Vendredi 13 Novembre 2015 23h… Sidération au moment d’apprendre ce qui est en train de se passer. Recherche d’informations. Mais toujours dans un état passif, retranchée, mais où ? Peu à peu je perçois qu’enfin je repense ! C’est alors la même accélération de mon cerveau qu’en janvier. Les idées apparaissent simultanément. Brouillage.
Évidemment, pourquoi ça n’arriverait pas chez nous ? Pourquoi le Liban et pas nous ? Mais au fond, très honnêtement, au Liban ça paraissait plus naturel, non ? Naturel ? Mais c’est épouvantable d’articuler jusqu’à la conscience de telles pensées-aliens ! Je fatigue. (Effectivement, le double attentat de Beyrouth très meurtrier qui a eu lieu 24h avant celui de Paris n’a pas suscité la même émotion Je lirai, le 15/11, un billet de Pierre Haski, de Rue89, « Géométrie variable », expliquant le mécanisme de l’identification sociale en jeu). 

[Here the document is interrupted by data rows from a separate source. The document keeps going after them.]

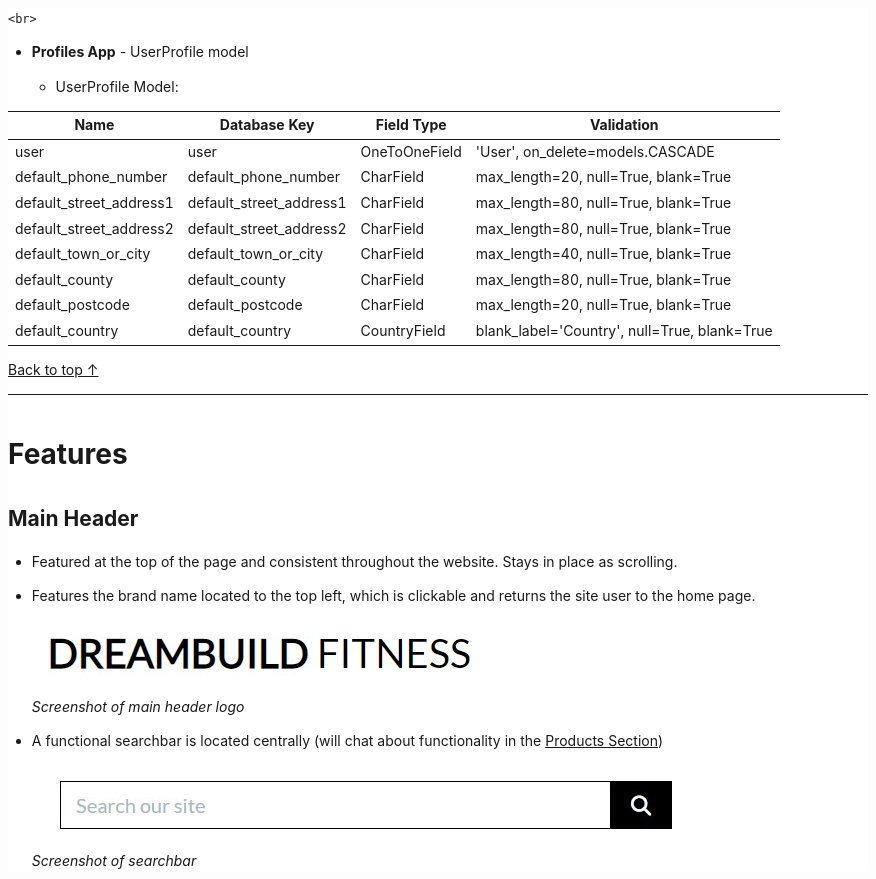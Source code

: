     <br>

* **Profiles App** - UserProfile model

    * UserProfile Model:  

| Name                   | Database Key            | Field Type        | Validation                                   |
| ---------------------- | ----------------------- | ----------------- | -------------------------------------------- |
| user                   | user                    | OneToOneField     | 'User', on_delete=models.CASCADE             |
| default_phone_number   | default_phone_number    | CharField         | max_length=20, null=True, blank=True         |
| default_street_address1| default_street_address1 | CharField         | max_length=80, null=True, blank=True         |
| default_street_address2| default_street_address2 | CharField         | max_length=80, null=True, blank=True         |
| default_town_or_city   | default_town_or_city    | CharField         | max_length=40, null=True, blank=True         |
| default_county         | default_county          | CharField         | max_length=80, null=True, blank=True         |
| default_postcode       | default_postcode        | CharField         | max_length=20, null=True, blank=True         |
| default_country        | default_country         | CountryField      | blank_label='Country', null=True, blank=True |

[Back to top &uarr;](#dreambuild-fitness)

---

# Features

## Main Header

* Featured at the top of the page and consistent throughout the website. Stays in place as scrolling.
* Features the brand name located to the top left, which is clickable and returns the site user to the home page.

    ![Screenshot of main header logo](./readme_assets/img/header-logo.jpg) <br>
    *Screenshot of main header logo*

* A functional searchbar is located centrally (will chat about functionality in the [Products Section](#products)) 

    ![Screenshot of searchbar](./readme_assets/img/searchbar.jpg) <br>
    *Screenshot of searchbar*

Je passe des heures à écouter, lire des informations, essayer de voir qui ne dort pas encore… Il y a des messages qui commencent à circuler sur FB, des messages où je me « reconnais », d’autres bêlant des évidences, ça dégouline de bons sentiments. Bon, il vaut mieux de bons sentiments, pas vrai… J’essaie de me persuader. Un appel à rassemblement apparaît, présenté avec la photo d’une pancarte brandie « Vous allez vous aimer les uns les autres, bordel de merde ». L’appel m’intéresse mais l’injonction me paraît un gag en ces circonstances. Je souris tristement en pensant à l’intitulé de la journée du 13, vous savez, une de ces journées pour la femme, la politesse, les grands-mères, les voisins, ceci, cela. C’était pour la gentillesse, celle de vendredi ! Humour. Noir en l’occurrence. Je note l’heure, le lieu. J’irai revoir ça demain.  Non, c’est déjà demain. Samedi 14 novembre. Plus tard alors, quand j’aurai un peu dormi…
Dormir ? À 2h31 j’écris  « Ne pas se coucher ».  Sens figuré, sens propre aussi.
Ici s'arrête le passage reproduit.